On the other hand, the dollar pared its earlier advance against a basket of major currencies as seen by the dollar index which is currently trading close to the opening at 85.98 after recording a high of 86.25 earlier today.

With regard to the euro-dollar pair, it is showing slight decline on the daily and 4-hour charts after breaching support at 1.2325. The euro remains under pressure due to the huge sovereign debt in euro area countries which is threatening recovery. Fears increased after Fitch had downgraded BNP Paribas credit rating. Also, ECB council member said that some European banks suffer from funding problems.

Meanwhile, the pair is trading at 1.2290 while recording a high of 1.2535 and a low of 1.2249. For the rest of the day the pair is predicted to move between support and resistance at 1.2240 and 1.2330 respectively.

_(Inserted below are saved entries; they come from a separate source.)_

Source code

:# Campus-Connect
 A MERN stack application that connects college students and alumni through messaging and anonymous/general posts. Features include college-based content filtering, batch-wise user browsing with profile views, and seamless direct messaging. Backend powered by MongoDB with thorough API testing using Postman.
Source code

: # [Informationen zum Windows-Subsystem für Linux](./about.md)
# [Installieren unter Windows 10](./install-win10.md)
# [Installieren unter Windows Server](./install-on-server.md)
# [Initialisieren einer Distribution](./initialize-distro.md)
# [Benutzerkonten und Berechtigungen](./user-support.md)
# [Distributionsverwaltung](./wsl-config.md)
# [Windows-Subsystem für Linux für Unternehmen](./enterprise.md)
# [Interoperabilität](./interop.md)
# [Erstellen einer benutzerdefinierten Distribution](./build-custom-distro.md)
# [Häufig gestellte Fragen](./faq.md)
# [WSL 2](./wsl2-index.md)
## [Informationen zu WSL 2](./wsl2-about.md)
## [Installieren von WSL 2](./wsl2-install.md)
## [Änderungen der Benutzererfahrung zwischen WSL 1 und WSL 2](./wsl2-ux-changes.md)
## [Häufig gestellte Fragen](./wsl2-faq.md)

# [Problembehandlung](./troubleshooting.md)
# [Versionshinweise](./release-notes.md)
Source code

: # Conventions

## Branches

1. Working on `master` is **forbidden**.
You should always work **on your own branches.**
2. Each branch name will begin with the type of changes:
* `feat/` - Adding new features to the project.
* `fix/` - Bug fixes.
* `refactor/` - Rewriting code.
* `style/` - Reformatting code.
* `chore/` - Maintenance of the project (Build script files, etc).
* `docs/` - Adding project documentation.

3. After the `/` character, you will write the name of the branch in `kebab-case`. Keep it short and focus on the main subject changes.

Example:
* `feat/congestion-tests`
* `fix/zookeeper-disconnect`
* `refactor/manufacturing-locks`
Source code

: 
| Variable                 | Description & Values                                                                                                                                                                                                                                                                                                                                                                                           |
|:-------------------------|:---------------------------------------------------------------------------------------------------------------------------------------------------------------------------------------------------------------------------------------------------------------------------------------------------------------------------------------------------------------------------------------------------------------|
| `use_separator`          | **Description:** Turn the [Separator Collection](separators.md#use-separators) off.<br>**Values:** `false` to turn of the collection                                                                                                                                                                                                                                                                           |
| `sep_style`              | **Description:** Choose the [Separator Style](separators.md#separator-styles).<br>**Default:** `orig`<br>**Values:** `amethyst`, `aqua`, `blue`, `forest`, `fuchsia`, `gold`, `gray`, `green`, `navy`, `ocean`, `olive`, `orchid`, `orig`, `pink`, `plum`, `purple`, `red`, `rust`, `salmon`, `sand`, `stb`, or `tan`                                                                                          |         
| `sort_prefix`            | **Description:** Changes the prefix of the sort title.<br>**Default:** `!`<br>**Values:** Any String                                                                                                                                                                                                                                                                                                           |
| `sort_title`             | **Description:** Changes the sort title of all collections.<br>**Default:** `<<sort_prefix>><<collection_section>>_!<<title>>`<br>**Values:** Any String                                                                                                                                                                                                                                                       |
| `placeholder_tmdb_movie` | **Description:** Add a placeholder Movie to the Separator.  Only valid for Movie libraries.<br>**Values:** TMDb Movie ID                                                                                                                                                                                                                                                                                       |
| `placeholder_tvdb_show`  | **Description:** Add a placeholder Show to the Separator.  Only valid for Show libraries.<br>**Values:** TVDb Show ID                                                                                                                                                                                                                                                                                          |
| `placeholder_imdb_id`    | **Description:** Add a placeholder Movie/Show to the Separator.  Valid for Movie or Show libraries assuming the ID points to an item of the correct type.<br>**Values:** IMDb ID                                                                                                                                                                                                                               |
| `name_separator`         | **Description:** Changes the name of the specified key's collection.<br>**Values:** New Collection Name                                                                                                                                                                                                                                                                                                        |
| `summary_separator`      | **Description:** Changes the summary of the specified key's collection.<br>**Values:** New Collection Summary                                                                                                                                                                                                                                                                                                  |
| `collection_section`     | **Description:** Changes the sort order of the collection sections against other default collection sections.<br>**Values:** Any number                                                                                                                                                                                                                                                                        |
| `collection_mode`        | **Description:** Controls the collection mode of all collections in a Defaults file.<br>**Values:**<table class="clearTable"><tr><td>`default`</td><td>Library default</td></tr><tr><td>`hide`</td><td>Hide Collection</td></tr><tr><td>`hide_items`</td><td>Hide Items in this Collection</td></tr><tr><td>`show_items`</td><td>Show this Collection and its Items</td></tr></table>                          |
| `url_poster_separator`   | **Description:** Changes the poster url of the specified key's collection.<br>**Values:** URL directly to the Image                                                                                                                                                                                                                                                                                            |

As for the sterling-dollar pair, it pared its earlier decline when it fell to a low of 1.4685, approaching strong resistance at 1.4856. Today, Osborne announced additional expenditure cuts of 30 billion pounds a year by 2014-15. He said that VAT will be increased to 20% next year from the current 17.5%. The announcement lowered concerns that U.K. which has the largest budget deficit among the G20 nations will be able to tame the deficit which gave support to the pound. Currently, the pair is trading at 1.4812 while it is expected to move between support at 1.4730 and resistance at 1.4930.

Relative to the dollar-yen pair, it is moving to the downside paring some of yesterday's advance. Renewed debt woes in the euro zone enhanced demand on the yen as a refuge. The pair is currently trading at 90.65, recording a high of 91.09 and a low of 90.51, whereas support is seen at 90.00 while resistance is at 91.45.